About this task
Exact copies of the line with "Thank you for your attention!" and of all lines after it through the end of the entries are required, and no other lines.

Task input
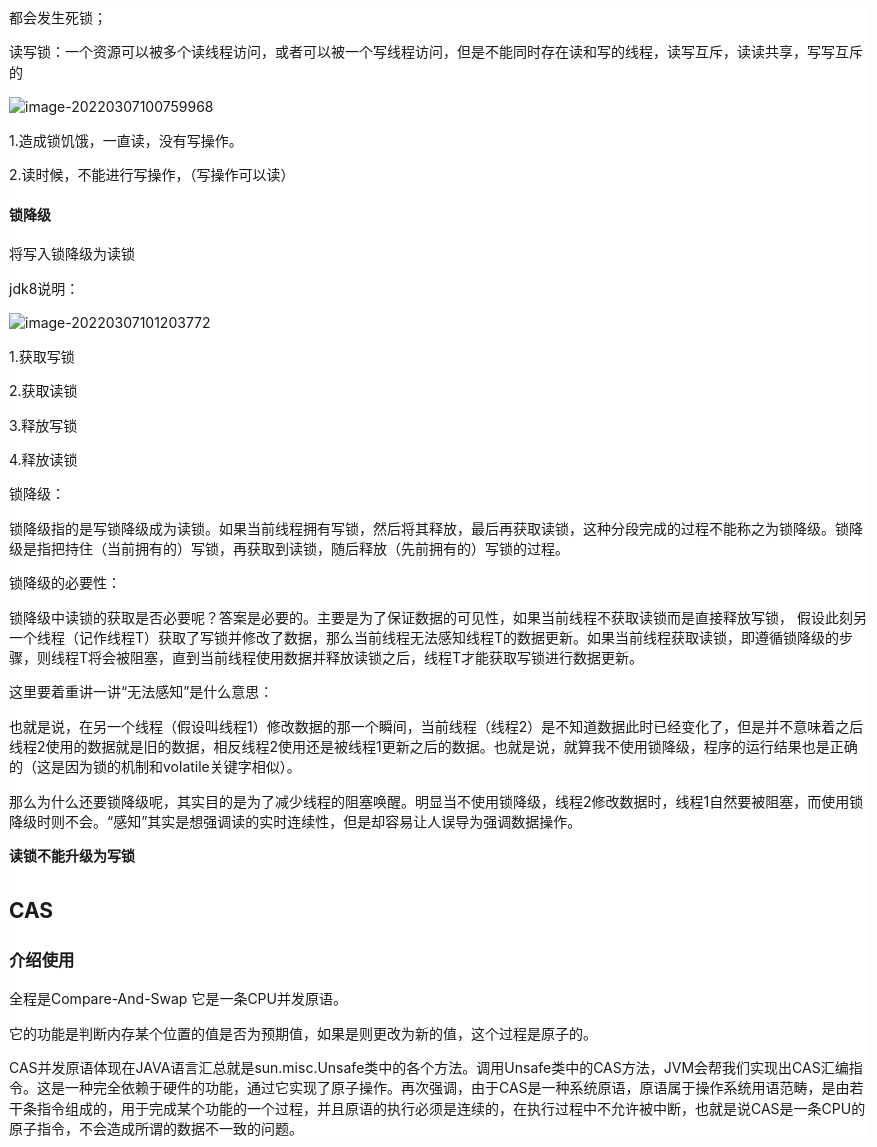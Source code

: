 都会发生死锁；



读写锁：一个资源可以被多个读线程访问，或者可以被一个写线程访问，但是不能同时存在读和写的线程，读写互斥，读读共享，写写互斥的

![image-20220307100759968](C:\Users\86151\Desktop\zcc\notes\pic\读写锁的演变.png)

1.造成锁饥饿，一直读，没有写操作。

2.读时候，不能进行写操作，（写操作可以读）

#### 锁降级

将写入锁降级为读锁

jdk8说明：

![image-20220307101203772](C:\Users\86151\Desktop\zcc\notes\pic\锁降级.png)

1.获取写锁

2.获取读锁

3.释放写锁

4.释放读锁

锁降级：

锁降级指的是写锁降级成为读锁。如果当前线程拥有写锁，然后将其释放，最后再获取读锁，这种分段完成的过程不能称之为锁降级。锁降级是指把持住（当前拥有的）写锁，再获取到读锁，随后释放（先前拥有的）写锁的过程。

 

锁降级的必要性：

锁降级中读锁的获取是否必要呢？答案是必要的。主要是为了保证数据的可见性，如果当前线程不获取读锁而是直接释放写锁， 假设此刻另一个线程（记作线程T）获取了写锁并修改了数据，那么当前线程无法感知线程T的数据更新。如果当前线程获取读锁，即遵循锁降级的步骤，则线程T将会被阻塞，直到当前线程使用数据并释放读锁之后，线程T才能获取写锁进行数据更新。

这里要着重讲一讲“无法感知”是什么意思：

也就是说，在另一个线程（假设叫线程1）修改数据的那一个瞬间，当前线程（线程2）是不知道数据此时已经变化了，但是并不意味着之后线程2使用的数据就是旧的数据，相反线程2使用还是被线程1更新之后的数据。也就是说，就算我不使用锁降级，程序的运行结果也是正确的（这是因为锁的机制和volatile关键字相似）。

那么为什么还要锁降级呢，其实目的是为了减少线程的阻塞唤醒。明显当不使用锁降级，线程2修改数据时，线程1自然要被阻塞，而使用锁降级时则不会。“感知”其实是想强调读的实时连续性，但是却容易让人误导为强调数据操作。

**读锁不能升级为写锁**



## CAS

### 介绍使用

全程是Compare-And-Swap 它是一条CPU并发原语。

它的功能是判断内存某个位置的值是否为预期值，如果是则更改为新的值，这个过程是原子的。

CAS并发原语体现在JAVA语言汇总就是sun.misc.Unsafe类中的各个方法。调用Unsafe类中的CAS方法，JVM会帮我们实现出CAS汇编指令。这是一种完全依赖于硬件的功能，通过它实现了原子操作。再次强调，由于CAS是一种系统原语，原语属于操作系统用语范畴，是由若干条指令组成的，用于完成某个功能的一个过程，并且原语的执行必须是连续的，在执行过程中不允许被中断，也就是说CAS是一条CPU的原子指令，不会造成所谓的数据不一致的问题。
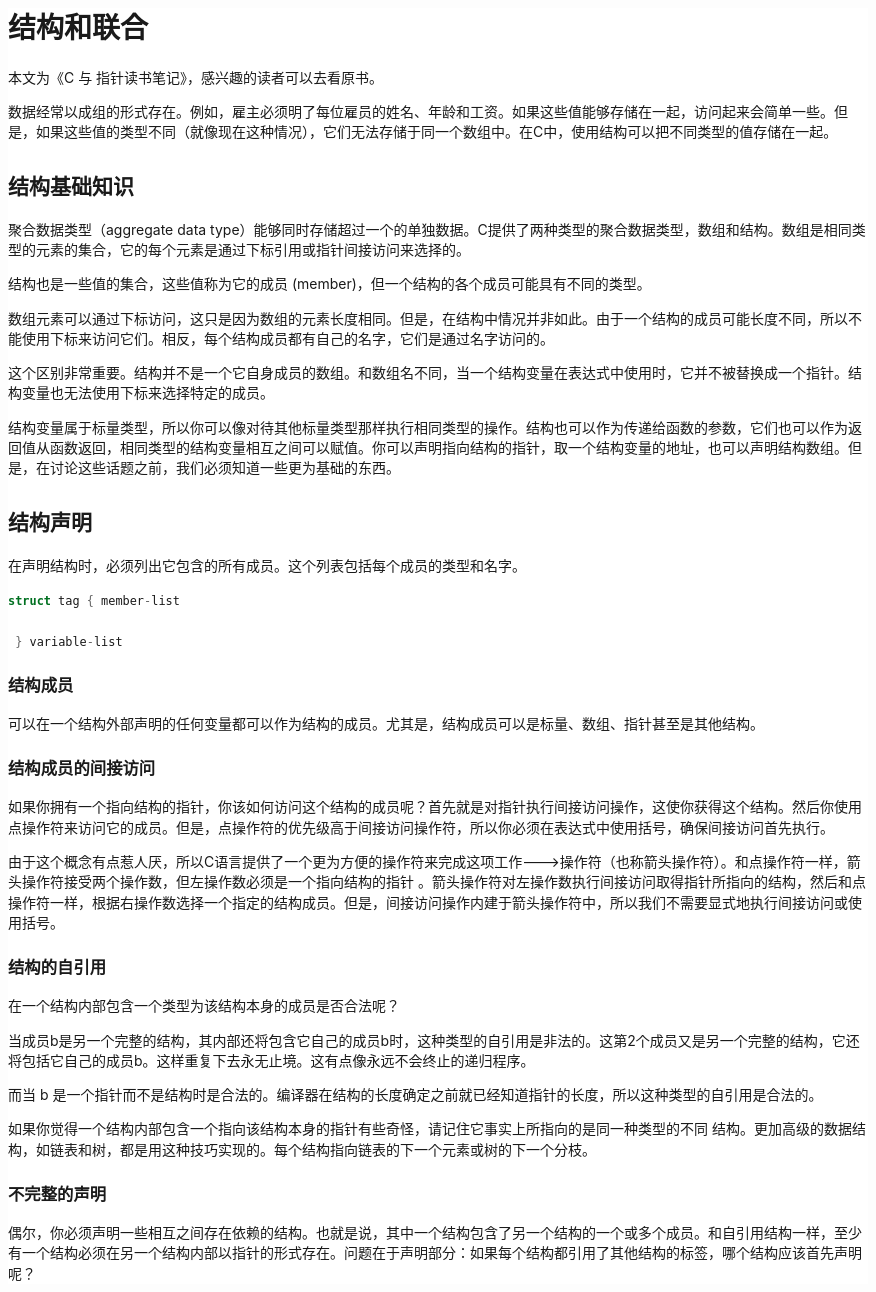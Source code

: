 # 结构和联合
本文为《C 与 指针读书笔记》，感兴趣的读者可以去看原书。

数据经常以成组的形式存在。例如，雇主必须明了每位雇员的姓名、年龄和工资。如果这些值能够存储在一起，访问起来会简单一些。但是，如果这些值的类型不同（就像现在这种情况），它们无法存储于同一个数组中。在C中，使用结构可以把不同类型的值存储在一起。

## 结构基础知识
聚合数据类型（aggregate data type）能够同时存储超过一个的单独数据。C提供了两种类型的聚合数据类型，数组和结构。数组是相同类型的元素的集合，它的每个元素是通过下标引用或指针间接访问来选择的。

结构也是一些值的集合，这些值称为它的成员 (member)，但一个结构的各个成员可能具有不同的类型。

数组元素可以通过下标访问，这只是因为数组的元素长度相同。但是，在结构中情况并非如此。由于一个结构的成员可能长度不同，所以不能使用下标来访问它们。相反，每个结构成员都有自己的名字，它们是通过名字访问的。

这个区别非常重要。结构并不是一个它自身成员的数组。和数组名不同，当一个结构变量在表达式中使用时，它并不被替换成一个指针。结构变量也无法使用下标来选择特定的成员。

结构变量属于标量类型，所以你可以像对待其他标量类型那样执行相同类型的操作。结构也可以作为传递给函数的参数，它们也可以作为返回值从函数返回，相同类型的结构变量相互之间可以赋值。你可以声明指向结构的指针，取一个结构变量的地址，也可以声明结构数组。但是，在讨论这些话题之前，我们必须知道一些更为基础的东西。

## 结构声明
在声明结构时，必须列出它包含的所有成员。这个列表包括每个成员的类型和名字。

```c
struct tag { member-list

 } variable-list
```

### 结构成员
可以在一个结构外部声明的任何变量都可以作为结构的成员。尤其是，结构成员可以是标量、数组、指针甚至是其他结构。

### 结构成员的间接访问
如果你拥有一个指向结构的指针，你该如何访问这个结构的成员呢？首先就是对指针执行间接访问操作，这使你获得这个结构。然后你使用点操作符来访问它的成员。但是，点操作符的优先级高于间接访问操作符，所以你必须在表达式中使用括号，确保间接访问首先执行。

由于这个概念有点惹人厌，所以C语言提供了一个更为方便的操作符来完成这项工作——->操作符（也称箭头操作符）。和点操作符一样，箭头操作符接受两个操作数，但左操作数必须是一个指向结构的指针 。箭头操作符对左操作数执行间接访问取得指针所指向的结构，然后和点操作符一样，根据右操作数选择一个指定的结构成员。但是，间接访问操作内建于箭头操作符中，所以我们不需要显式地执行间接访问或使用括号。

### 结构的自引用
在一个结构内部包含一个类型为该结构本身的成员是否合法呢？

当成员b是另一个完整的结构，其内部还将包含它自己的成员b时，这种类型的自引用是非法的。这第2个成员又是另一个完整的结构，它还将包括它自己的成员b。这样重复下去永无止境。这有点像永远不会终止的递归程序。

而当 b 是一个指针而不是结构时是合法的。编译器在结构的长度确定之前就已经知道指针的长度，所以这种类型的自引用是合法的。

如果你觉得一个结构内部包含一个指向该结构本身的指针有些奇怪，请记住它事实上所指向的是同一种类型的不同 结构。更加高级的数据结构，如链表和树，都是用这种技巧实现的。每个结构指向链表的下一个元素或树的下一个分枝。

### 不完整的声明
偶尔，你必须声明一些相互之间存在依赖的结构。也就是说，其中一个结构包含了另一个结构的一个或多个成员。和自引用结构一样，至少有一个结构必须在另一个结构内部以指针的形式存在。问题在于声明部分：如果每个结构都引用了其他结构的标签，哪个结构应该首先声明呢？
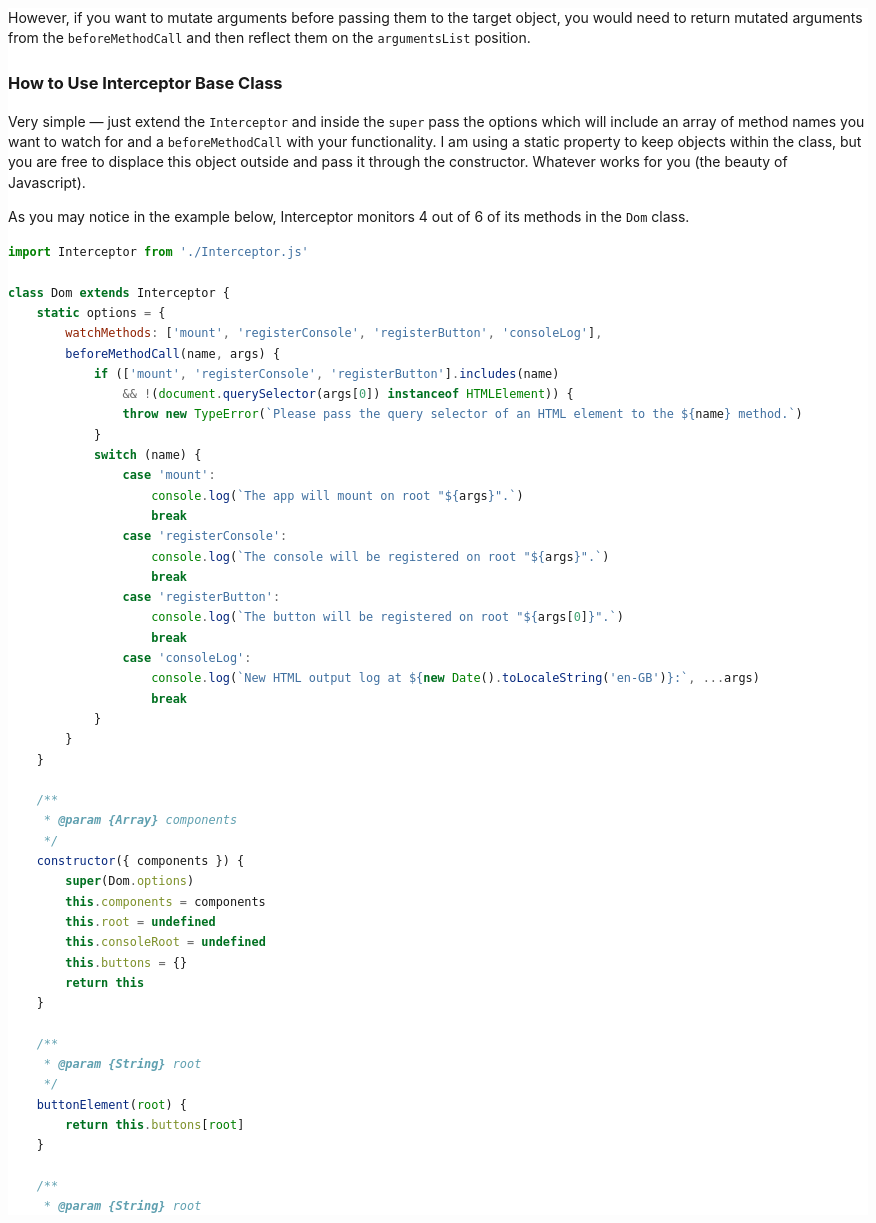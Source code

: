However, if you want to mutate arguments before passing them to the target object, you would need to return mutated arguments from the `beforeMethodCall` and then reflect them on the `argumentsList` position.

### How to Use Interceptor Base Class

Very simple — just extend the `Interceptor` and inside the `super` pass the options which will include an array of method names you want to watch for and a `beforeMethodCall` with your functionality. I am using a static property to keep objects within the class, but you are free to displace this object outside and pass it through the constructor. Whatever works for you (the beauty of Javascript).

As you may notice in the example below, Interceptor monitors 4 out of 6 of its methods in the `Dom` class. 

```js {5,21-23,77-84,86-92}
import Interceptor from './Interceptor.js'

class Dom extends Interceptor {
    static options = {
        watchMethods: ['mount', 'registerConsole', 'registerButton', 'consoleLog'],
        beforeMethodCall(name, args) {
            if (['mount', 'registerConsole', 'registerButton'].includes(name)
                && !(document.querySelector(args[0]) instanceof HTMLElement)) {
                throw new TypeError(`Please pass the query selector of an HTML element to the ${name} method.`)
            }
            switch (name) {
                case 'mount':
                    console.log(`The app will mount on root "${args}".`)
                    break
                case 'registerConsole':
                    console.log(`The console will be registered on root "${args}".`)
                    break
                case 'registerButton':
                    console.log(`The button will be registered on root "${args[0]}".`)
                    break
                case 'consoleLog':
                    console.log(`New HTML output log at ${new Date().toLocaleString('en-GB')}:`, ...args)
                    break
            }
        }
    }

    /**
     * @param {Array} components
     */
    constructor({ components }) {
        super(Dom.options)
        this.components = components
        this.root = undefined
        this.consoleRoot = undefined
        this.buttons = {}
        return this
    }

    /**
     * @param {String} root
     */
    buttonElement(root) {
        return this.buttons[root]
    }

    /**
     * @param {String} root
```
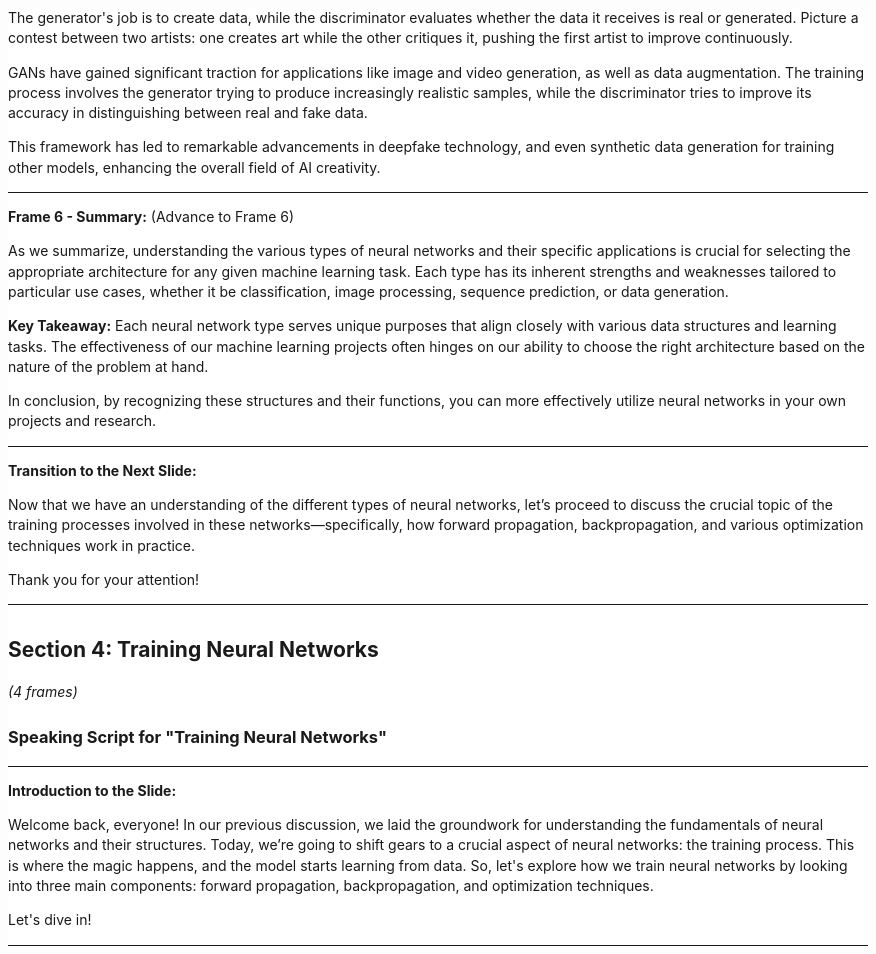 The generator's job is to create data, while the discriminator evaluates whether the data it receives is real or generated. Picture a contest between two artists: one creates art while the other critiques it, pushing the first artist to improve continuously. 

GANs have gained significant traction for applications like image and video generation, as well as data augmentation. The training process involves the generator trying to produce increasingly realistic samples, while the discriminator tries to improve its accuracy in distinguishing between real and fake data.

This framework has led to remarkable advancements in deepfake technology, and even synthetic data generation for training other models, enhancing the overall field of AI creativity.

---

**Frame 6 - Summary:**
(Advance to Frame 6)

As we summarize, understanding the various types of neural networks and their specific applications is crucial for selecting the appropriate architecture for any given machine learning task. Each type has its inherent strengths and weaknesses tailored to particular use cases, whether it be classification, image processing, sequence prediction, or data generation.

**Key Takeaway:** Each neural network type serves unique purposes that align closely with various data structures and learning tasks. The effectiveness of our machine learning projects often hinges on our ability to choose the right architecture based on the nature of the problem at hand.

In conclusion, by recognizing these structures and their functions, you can more effectively utilize neural networks in your own projects and research.

---

**Transition to the Next Slide:**

Now that we have an understanding of the different types of neural networks, let’s proceed to discuss the crucial topic of the training processes involved in these networks—specifically, how forward propagation, backpropagation, and various optimization techniques work in practice. 

Thank you for your attention!

---

## Section 4: Training Neural Networks
*(4 frames)*

### Speaking Script for "Training Neural Networks"

---

**Introduction to the Slide:**

Welcome back, everyone! In our previous discussion, we laid the groundwork for understanding the fundamentals of neural networks and their structures. Today, we’re going to shift gears to a crucial aspect of neural networks: the training process. This is where the magic happens, and the model starts learning from data. So, let's explore how we train neural networks by looking into three main components: forward propagation, backpropagation, and optimization techniques. 

Let's dive in!

---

Answer space
Thank you for your attention!

---

## Section 4: Training Neural Networks
*(4 frames)*

### Speaking Script for "Training Neural Networks"

---

**Introduction to the Slide:**

Welcome back, everyone! In our previous discussion, we laid the groundwork for understanding the fundamentals of neural networks and their structures. Today, we’re going to shift gears to a crucial aspect of neural networks: the training process. This is where the magic happens, and the model starts learning from data. So, let's explore how we train neural networks by looking into three main components: forward propagation, backpropagation, and optimization techniques. 

Let's dive in!

---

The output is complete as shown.